Reputation: 194
I have some .txt files in a folder called "progress" like this:
The program reads the files perfectly fine when I run it as a Java Application in Eclipse, but when I export it as a jar and run it, it doesn't work. I use BufferedReader to read the .txt files, and I refer to the text files as "progress/easy1.txt", etc. Is there something I could do to fix this?
EDIT:
I have a writer method like this:
public void writeToFile(String filename){
BufferedWriter bufferedWriter = null;
try {
//Construct the BufferedWriter object
bufferedWriter = new BufferedWriter(new FileWriter(filename));
//Start writing to the output stream
bufferedWriter.write("a");
} catch (FileNotFoundException ex) {
ex.printStackTrace();
} catch (IOException ex) {
ex.printStackTrace();
} finally {
//Close the BufferedWriter
try {
if (bufferedWriter != null) {
bufferedWriter.flush();
bufferedWriter.close();
}
} catch (IOException ex) {
ex.printStackTrace();
}
}
}
So how would I incorporate the .getResourceAsStream() with this?
Upvotes: 0
Views: 752
Reputation: 547
My class read a file from the root folder of my project using:
FileInputStream fis = new FileInputStream(filename);
Scanner scanner = new Scanner(fis);
where filename is the name of my file (including the path of the file).

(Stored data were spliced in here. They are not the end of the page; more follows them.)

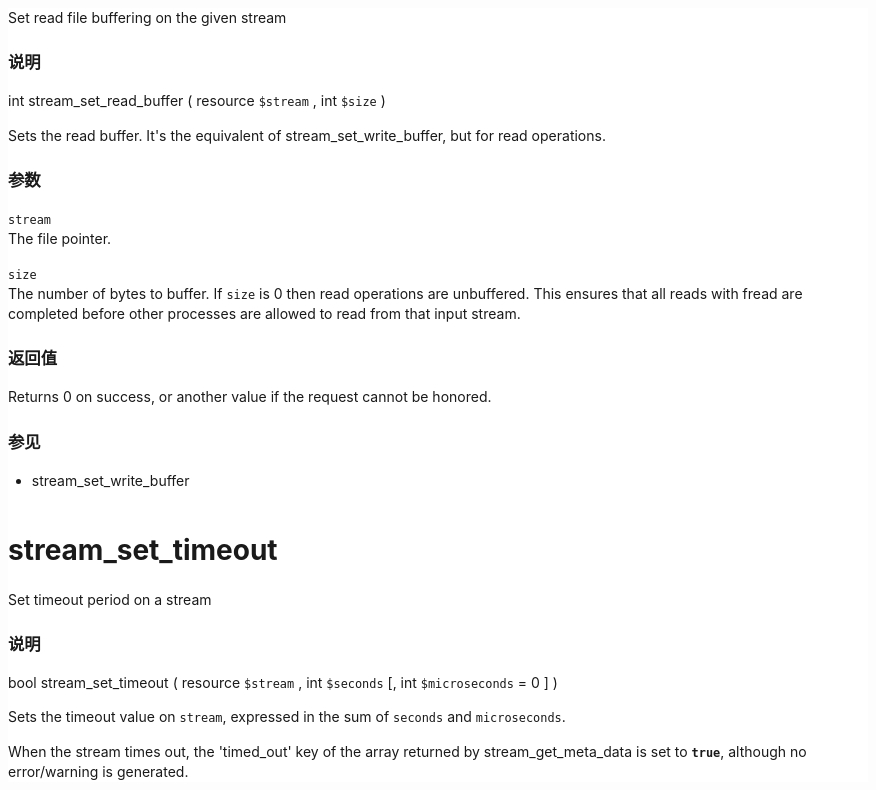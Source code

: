 Set read file buffering on the given stream

### 说明

<span class="type">int</span> <span
class="methodname">stream\_set\_read\_buffer</span> ( <span
class="methodparam"><span class="type">resource</span> `$stream`</span>
, <span class="methodparam"><span class="type">int</span> `$size`</span>
)

Sets the read buffer. It's the equivalent of <span
class="function">stream\_set\_write\_buffer</span>, but for read
operations.

### 参数

`stream`  
The file pointer.

`size`  
The number of bytes to buffer. If `size` is 0 then read operations are
unbuffered. This ensures that all reads with <span
class="function">fread</span> are completed before other processes are
allowed to read from that input stream.

### 返回值

Returns 0 on success, or another value if the request cannot be honored.

### 参见

-   <span class="function">stream\_set\_write\_buffer</span>

stream\_set\_timeout
====================

Set timeout period on a stream

### 说明

<span class="type">bool</span> <span
class="methodname">stream\_set\_timeout</span> ( <span
class="methodparam"><span class="type">resource</span> `$stream`</span>
, <span class="methodparam"><span class="type">int</span>
`$seconds`</span> \[, <span class="methodparam"><span
class="type">int</span> `$microseconds`<span class="initializer"> =
0</span></span> \] )

Sets the timeout value on `stream`, expressed in the sum of `seconds`
and `microseconds`.

When the stream times out, the 'timed\_out' key of the array returned by
<span class="function">stream\_get\_meta\_data</span> is set to
**`true`**, although no error/warning is generated.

If you generate a runnable jar using eclipse selecting your class (with a main method), in my case testing.ReverseWords as "Launch Configuration" in the process and executing the jar like:
java -cp runnable.jar testing.ReverseWords progress/B-large-practice.in
and it find the file. I hope that help you.
Upvotes: 0
Reputation: 19443
Yes, you should put them in a directory within your source and access then using the classpath. See Class.getResourceAsStream() for example. This will make it work everywhere.